# Your assignment
Wherever the string "violation" appears in the entries below, return the line that holds it.

# Information supplied
'''
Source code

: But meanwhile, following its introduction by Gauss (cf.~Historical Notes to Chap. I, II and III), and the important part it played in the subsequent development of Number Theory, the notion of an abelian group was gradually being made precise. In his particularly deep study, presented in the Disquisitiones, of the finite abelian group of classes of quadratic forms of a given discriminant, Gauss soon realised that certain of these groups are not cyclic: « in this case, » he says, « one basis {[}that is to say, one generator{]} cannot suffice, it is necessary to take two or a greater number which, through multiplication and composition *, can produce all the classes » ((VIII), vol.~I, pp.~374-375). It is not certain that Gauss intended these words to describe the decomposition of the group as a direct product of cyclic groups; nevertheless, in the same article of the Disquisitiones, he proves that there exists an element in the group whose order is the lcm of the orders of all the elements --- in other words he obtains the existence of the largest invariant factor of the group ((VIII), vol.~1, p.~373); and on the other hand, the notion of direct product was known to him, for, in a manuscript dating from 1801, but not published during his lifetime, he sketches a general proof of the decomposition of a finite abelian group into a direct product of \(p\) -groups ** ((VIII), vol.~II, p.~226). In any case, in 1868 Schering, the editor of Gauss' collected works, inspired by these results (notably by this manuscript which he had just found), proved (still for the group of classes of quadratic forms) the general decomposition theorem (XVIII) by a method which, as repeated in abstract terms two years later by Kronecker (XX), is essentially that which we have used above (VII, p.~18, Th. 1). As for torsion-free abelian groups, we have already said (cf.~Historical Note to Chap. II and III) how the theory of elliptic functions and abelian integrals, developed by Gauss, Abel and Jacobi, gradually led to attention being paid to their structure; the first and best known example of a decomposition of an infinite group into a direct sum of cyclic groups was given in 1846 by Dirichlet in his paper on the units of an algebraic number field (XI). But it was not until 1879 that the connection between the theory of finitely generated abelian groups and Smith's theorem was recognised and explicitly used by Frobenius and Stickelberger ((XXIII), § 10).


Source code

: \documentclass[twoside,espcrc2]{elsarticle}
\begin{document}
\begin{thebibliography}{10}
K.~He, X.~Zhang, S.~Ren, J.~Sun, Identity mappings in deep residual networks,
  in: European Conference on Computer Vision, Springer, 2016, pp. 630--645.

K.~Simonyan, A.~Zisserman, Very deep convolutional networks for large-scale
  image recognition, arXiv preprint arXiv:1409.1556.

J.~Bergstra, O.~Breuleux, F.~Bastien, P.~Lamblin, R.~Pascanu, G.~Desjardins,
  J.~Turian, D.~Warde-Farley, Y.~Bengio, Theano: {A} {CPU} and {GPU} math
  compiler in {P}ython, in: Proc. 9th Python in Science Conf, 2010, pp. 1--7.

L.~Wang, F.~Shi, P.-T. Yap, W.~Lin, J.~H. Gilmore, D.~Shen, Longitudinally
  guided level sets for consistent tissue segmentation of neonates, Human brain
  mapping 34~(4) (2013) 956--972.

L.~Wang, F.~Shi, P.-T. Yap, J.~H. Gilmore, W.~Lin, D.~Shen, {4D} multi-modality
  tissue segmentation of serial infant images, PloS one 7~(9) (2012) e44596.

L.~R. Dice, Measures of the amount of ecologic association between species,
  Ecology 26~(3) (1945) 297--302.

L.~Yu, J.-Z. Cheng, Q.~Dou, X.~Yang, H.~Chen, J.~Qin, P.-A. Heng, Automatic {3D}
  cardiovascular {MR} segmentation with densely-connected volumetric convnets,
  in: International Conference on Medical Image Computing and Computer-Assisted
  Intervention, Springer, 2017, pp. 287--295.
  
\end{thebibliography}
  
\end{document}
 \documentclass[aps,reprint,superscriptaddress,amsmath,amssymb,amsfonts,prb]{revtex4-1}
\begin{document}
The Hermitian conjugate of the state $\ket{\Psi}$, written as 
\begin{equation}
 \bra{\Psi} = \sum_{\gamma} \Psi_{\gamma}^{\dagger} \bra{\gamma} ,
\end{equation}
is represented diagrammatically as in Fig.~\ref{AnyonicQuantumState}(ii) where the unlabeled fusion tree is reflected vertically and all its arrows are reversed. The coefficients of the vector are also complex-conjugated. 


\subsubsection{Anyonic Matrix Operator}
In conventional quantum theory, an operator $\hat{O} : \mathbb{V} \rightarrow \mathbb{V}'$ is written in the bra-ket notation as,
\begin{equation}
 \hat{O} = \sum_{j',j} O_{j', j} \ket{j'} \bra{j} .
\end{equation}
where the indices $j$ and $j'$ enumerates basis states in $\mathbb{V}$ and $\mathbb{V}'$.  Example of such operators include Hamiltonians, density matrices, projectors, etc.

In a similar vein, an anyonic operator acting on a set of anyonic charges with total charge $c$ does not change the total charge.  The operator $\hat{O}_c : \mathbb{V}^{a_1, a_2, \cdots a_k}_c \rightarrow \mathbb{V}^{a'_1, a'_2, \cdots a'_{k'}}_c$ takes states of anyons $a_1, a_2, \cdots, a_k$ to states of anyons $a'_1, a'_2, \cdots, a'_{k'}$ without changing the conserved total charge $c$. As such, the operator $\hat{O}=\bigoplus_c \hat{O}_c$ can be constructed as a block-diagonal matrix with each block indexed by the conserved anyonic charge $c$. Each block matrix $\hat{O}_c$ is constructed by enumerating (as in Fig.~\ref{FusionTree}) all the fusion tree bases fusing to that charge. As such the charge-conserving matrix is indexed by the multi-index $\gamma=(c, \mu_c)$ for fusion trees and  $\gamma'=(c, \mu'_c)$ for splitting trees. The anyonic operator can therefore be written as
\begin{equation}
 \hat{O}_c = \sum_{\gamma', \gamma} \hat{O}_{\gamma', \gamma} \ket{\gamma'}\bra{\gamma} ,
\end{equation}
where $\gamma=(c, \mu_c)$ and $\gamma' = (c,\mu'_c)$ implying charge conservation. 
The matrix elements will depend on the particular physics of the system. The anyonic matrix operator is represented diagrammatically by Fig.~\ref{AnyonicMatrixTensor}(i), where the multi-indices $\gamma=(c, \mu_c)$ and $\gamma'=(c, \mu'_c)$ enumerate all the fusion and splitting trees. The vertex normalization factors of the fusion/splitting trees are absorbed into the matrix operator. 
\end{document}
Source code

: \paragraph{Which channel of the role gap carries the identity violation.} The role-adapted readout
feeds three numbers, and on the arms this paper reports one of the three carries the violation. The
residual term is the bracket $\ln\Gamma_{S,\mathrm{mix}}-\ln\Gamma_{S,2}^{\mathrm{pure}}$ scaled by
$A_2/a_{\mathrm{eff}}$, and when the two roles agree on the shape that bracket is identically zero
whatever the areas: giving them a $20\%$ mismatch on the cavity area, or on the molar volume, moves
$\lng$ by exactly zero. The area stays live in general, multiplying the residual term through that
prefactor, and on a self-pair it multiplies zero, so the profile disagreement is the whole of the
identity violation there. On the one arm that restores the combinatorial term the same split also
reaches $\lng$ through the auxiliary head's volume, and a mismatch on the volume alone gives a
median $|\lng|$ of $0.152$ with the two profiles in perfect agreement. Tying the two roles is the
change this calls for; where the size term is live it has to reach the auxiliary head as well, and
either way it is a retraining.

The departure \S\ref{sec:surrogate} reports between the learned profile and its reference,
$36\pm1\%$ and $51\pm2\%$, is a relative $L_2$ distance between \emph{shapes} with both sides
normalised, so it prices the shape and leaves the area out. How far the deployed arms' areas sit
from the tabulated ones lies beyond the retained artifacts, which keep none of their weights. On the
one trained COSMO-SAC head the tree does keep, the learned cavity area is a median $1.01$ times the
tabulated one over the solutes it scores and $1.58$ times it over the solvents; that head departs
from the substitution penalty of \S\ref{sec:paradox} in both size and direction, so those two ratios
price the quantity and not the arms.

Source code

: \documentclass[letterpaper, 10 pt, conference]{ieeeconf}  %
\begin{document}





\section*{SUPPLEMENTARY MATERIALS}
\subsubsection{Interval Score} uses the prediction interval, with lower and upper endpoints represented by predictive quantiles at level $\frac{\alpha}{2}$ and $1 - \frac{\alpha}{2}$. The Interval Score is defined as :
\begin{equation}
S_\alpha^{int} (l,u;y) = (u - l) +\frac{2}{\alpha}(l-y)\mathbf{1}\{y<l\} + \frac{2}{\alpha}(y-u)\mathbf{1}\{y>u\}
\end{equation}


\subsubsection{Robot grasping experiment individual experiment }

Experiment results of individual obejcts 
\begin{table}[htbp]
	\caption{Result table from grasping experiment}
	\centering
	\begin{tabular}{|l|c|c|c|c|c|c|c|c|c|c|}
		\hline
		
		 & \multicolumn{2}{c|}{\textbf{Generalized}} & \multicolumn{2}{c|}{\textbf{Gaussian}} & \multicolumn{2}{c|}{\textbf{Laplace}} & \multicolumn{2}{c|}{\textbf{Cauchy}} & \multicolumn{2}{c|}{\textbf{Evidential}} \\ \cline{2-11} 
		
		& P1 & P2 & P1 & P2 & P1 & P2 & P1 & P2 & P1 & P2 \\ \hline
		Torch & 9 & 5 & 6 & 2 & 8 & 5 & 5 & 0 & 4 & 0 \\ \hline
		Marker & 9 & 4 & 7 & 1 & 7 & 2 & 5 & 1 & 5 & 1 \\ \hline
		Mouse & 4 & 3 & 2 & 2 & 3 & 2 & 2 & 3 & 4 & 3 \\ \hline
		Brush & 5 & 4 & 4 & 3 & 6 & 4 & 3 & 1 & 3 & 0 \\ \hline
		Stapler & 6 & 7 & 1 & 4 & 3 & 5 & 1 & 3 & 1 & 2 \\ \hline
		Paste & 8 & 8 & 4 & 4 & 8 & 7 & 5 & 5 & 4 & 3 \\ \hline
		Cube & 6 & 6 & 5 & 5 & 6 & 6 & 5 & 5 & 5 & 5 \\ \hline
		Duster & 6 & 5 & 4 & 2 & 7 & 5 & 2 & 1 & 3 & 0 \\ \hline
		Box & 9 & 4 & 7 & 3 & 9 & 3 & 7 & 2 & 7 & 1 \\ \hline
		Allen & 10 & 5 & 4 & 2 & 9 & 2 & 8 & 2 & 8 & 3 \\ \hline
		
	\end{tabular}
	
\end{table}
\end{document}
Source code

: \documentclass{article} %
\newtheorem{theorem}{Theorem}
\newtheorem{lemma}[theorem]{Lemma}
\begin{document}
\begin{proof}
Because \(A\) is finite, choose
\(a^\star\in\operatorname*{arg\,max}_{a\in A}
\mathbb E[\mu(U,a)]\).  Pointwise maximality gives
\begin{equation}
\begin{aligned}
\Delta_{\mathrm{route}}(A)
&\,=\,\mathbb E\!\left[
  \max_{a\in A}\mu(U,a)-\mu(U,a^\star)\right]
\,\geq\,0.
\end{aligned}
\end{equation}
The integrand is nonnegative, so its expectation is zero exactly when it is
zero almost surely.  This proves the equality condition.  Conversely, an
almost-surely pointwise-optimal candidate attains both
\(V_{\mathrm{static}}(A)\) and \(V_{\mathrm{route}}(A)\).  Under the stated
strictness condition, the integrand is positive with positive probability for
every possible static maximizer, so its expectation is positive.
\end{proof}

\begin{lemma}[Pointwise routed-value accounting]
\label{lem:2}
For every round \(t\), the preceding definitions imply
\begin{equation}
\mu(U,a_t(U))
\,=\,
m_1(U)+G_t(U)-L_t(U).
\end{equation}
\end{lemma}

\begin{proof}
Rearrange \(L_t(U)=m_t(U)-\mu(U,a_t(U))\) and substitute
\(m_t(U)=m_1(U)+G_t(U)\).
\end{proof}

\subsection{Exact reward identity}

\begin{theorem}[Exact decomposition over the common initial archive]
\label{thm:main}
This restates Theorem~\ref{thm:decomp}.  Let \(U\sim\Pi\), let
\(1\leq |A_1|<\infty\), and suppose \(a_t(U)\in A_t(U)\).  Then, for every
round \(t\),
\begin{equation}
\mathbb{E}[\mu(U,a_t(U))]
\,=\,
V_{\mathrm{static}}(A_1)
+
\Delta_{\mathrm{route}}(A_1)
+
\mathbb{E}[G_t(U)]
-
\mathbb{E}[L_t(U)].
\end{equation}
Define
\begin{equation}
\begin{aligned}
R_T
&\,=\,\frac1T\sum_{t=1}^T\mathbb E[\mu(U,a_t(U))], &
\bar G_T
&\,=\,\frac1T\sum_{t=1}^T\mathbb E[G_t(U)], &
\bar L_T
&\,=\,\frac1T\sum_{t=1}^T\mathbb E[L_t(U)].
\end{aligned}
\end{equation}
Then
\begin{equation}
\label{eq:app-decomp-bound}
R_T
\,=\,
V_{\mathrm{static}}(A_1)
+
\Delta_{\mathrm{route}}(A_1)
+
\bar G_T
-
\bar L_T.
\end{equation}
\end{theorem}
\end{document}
'''
# Answer to this exercise
: \paragraph{Which channel of the role gap carries the identity violation.} The role-adapted readout
feeds three numbers, and on the arms this paper reports one of the three carries the violation. The
identity violation there. On the one arm that restores the combinatorial term the same split also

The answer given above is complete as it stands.